Thrilling title and super creative. Love it.

Jokes aside, Magic Set Editor is a phenomenal piece of software when it comes to what you need. It’s an offline app that you can run on your computer to edit and save sets of cards. Rather than saving a bunch of pictures, the files that this editor creates are relatively small and can easily be opened on other computers with the program. It’s perfect for sharing with friends!

Magic Set Editor example

The only downside is the potential learning curve, but it’s really not that bad. I tinkered around with it a bit just going through and testing settings and, I’m going to be honest, it’s a lot during the first five minutes. But it’s super easy to grasp what each setting is and you’ll eventually be sailing right along.

As you can see I started up a new set and began designing a card, and soon that one card will be two, then four, then more. his program can also automatically organize and prepare sheets of your set to print out. It really speeds the process up if you’re looking to have fun with custom proxies.

Magic Set Editor forums

The visual accuracy of cards you can crank out on this thing is insane. Don’t believe me? Ask the community surrounding it. They’ve got their own forum as well as weekly challenges and awards to give out to talented and creative designers. Having a community dedicated to the program will solve a lot of your issues if you need any help.

The download is super easy too.
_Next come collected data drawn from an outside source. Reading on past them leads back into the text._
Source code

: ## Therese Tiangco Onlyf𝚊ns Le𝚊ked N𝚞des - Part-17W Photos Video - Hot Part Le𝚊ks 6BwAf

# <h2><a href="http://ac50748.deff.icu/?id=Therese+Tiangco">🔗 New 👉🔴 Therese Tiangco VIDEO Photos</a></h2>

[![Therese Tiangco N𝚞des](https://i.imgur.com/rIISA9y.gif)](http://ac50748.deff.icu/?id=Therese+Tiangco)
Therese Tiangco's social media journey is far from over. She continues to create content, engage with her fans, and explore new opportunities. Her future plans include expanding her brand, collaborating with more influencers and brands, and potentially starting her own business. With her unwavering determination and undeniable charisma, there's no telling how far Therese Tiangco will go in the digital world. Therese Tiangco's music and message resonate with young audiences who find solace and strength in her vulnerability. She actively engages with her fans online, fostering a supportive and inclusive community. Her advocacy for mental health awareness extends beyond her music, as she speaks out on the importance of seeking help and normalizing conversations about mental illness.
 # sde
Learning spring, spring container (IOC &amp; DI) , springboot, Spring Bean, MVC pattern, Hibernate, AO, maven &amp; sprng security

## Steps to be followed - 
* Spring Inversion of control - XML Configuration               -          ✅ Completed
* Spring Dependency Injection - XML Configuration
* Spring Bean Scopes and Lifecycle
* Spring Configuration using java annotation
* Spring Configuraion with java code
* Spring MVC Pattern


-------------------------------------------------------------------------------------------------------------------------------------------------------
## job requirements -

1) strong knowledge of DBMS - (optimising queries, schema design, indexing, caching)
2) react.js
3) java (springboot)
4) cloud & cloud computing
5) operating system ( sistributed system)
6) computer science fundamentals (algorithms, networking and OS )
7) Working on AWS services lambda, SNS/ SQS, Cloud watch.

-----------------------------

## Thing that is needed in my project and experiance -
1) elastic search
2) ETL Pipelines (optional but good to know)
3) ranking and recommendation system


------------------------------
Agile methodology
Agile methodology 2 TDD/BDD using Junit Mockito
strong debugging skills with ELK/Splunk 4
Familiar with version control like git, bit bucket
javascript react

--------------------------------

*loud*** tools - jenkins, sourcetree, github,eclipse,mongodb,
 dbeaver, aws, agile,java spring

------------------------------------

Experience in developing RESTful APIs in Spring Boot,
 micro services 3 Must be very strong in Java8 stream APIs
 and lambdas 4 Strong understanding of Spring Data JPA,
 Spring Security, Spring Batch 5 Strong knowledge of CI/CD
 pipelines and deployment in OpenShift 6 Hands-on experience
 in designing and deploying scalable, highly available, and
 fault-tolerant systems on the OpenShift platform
It’s a bit large, but it’s worth the potential download time. There are even different versions depending on how much you want to be able to do. It can even edit other card games too if you’re into that.
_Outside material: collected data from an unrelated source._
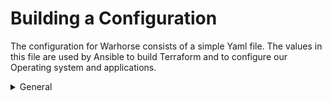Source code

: # Building a Configuration

The configuration for Warhorse consists of a simple Yaml file. The values in this file are used by Ansible to build Terraform and to configure our Operating system and applications.

<details>

<summary>General</summary>

### **op\_number: '123456'**

This is a unique number used to identify the engagement.

### **user\_tag: 'operator'**

name to identify the user that deployed the engagement**.**

### **ttl: '2022-12-30'**

Time to Live for the engagement year month day 2022-01-01

### **ntp\_timezone:** 'America/New\_York'

The time zone you would like to use for all VM's and log data

</details>
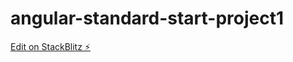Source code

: # angular-standard-start-project1

[Edit on StackBlitz ⚡️](https://stackblitz.com/edit/angular-blvxqa)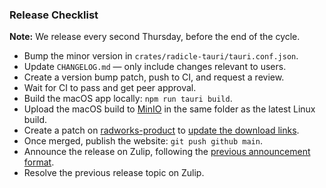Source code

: ### Release Checklist

**Note:** We release every second Thursday, before the end of the cycle.

- Bump the minor version in `crates/radicle-tauri/tauri.conf.json`.
- Update `CHANGELOG.md` — only include changes relevant to users.
- Create a version bump patch, push to CI, and request a review.
- Wait for CI to pass and get peer approval.
- Build the macOS app locally: `npm run tauri build`.
- Upload the macOS build to [MinIO][0] in the same folder as the latest Linux build.
- Create a patch on [radworks-product][1] to [update the download links][2].
- Once merged, publish the website: `git push github main`.
- Announce the release on Zulip, following the [previous announcement format][3].
- Resolve the previous release topic on Zulip.

[0]: https://minio.radworks.garden/browser/radworks-releases/radicle-desktop%2F
[1]: https://app.radicle.xyz/nodes/seed.radicle.garden/rad:z4Rxw3J2gX8SJgUYJ3h1KvQCAYoKS
[2]: https://app.radicle.xyz/nodes/seed.radicle.garden/rad:z4Rxw3J2gX8SJgUYJ3h1KvQCAYoKS/commits/17c25b85b123d9766c774cc414e3ffdfc7b69771
[3]: https://radicle.zulipchat.com/#narrow/channel/409174-announcements/topic/radicle-desktop.20v0.2E2.2E0.20.28early.20preview.29/with/514356912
The close and I mean very close, the runner-up is MTG.Design. This one is web-based, so you can access your account anywhere on any computer and pull up your cards. The interface is a lot easier to grasp, but it’s also simpler. It automatically formats everything which is nice, but there’s some missing customizability that Magic Set Editor boasts over this site.

MTG.Design beta

This site also serves as a mostly proper set editor. You don’t get sets exactly, but you can group cards together to save for later and can easily download the images to print yourself. Not quite the absolute powerhouse unit that Magic Set Editor is, but this is still a solid place to start if you’re just getting into the custom card game.

Honorable Mention: Card Conjurer

Card Conjurer

Okay, Card Conjurer is weird and technically shouldn’t be on the list, but I’m counting it so buckle up and let’s give a round of applause for the program that’s almost a set editor.

First things first, let me clarify that this is not a set editor by definition. But it becomes a set editor if you don’t like the other two and don’t mind doing some unnecessary work. It’s a fantastic interface for editing your own custom cards, so no need to worry there if that was ever a concern.

All you have to do here is open up their menu and select the printing tool. Here you can drag and drop the images of your cards and it’ll sort it all out for you to prep for printing. If you don’t mind the tedious work and downloading some wild 30 pdfs of your cards, be my guest to make 30 pdfs of your card set and save them. It’s not exactly a set editor, but, well, whatever floats your boat!

Save and Export

Amoeboid Changeling - Illustration by Nils Hamm

Amoeboid Changeling | Illustration by Nils Hamm

Time to call it, yeah? Out of the two actual set editors and the honorable mention that I can’t bring myself to exclude, which do you prefer? I’d honestly say that at the end of the day they’re pretty equal since they can appeal to different players who are invested at different levels of detail for their custom sets, but that just means everybody’s going to have a favorite.

I picked the Magic Set Editor for the sheer detail of customization and card design since that’s likely to be more important to players who are going around making set after set. And if you prefer the more simplistic MTG.Design then more power to you! Taking it easy isn’t a bad thing. It can take the strenuous detail out of something so you can just have good fun with it.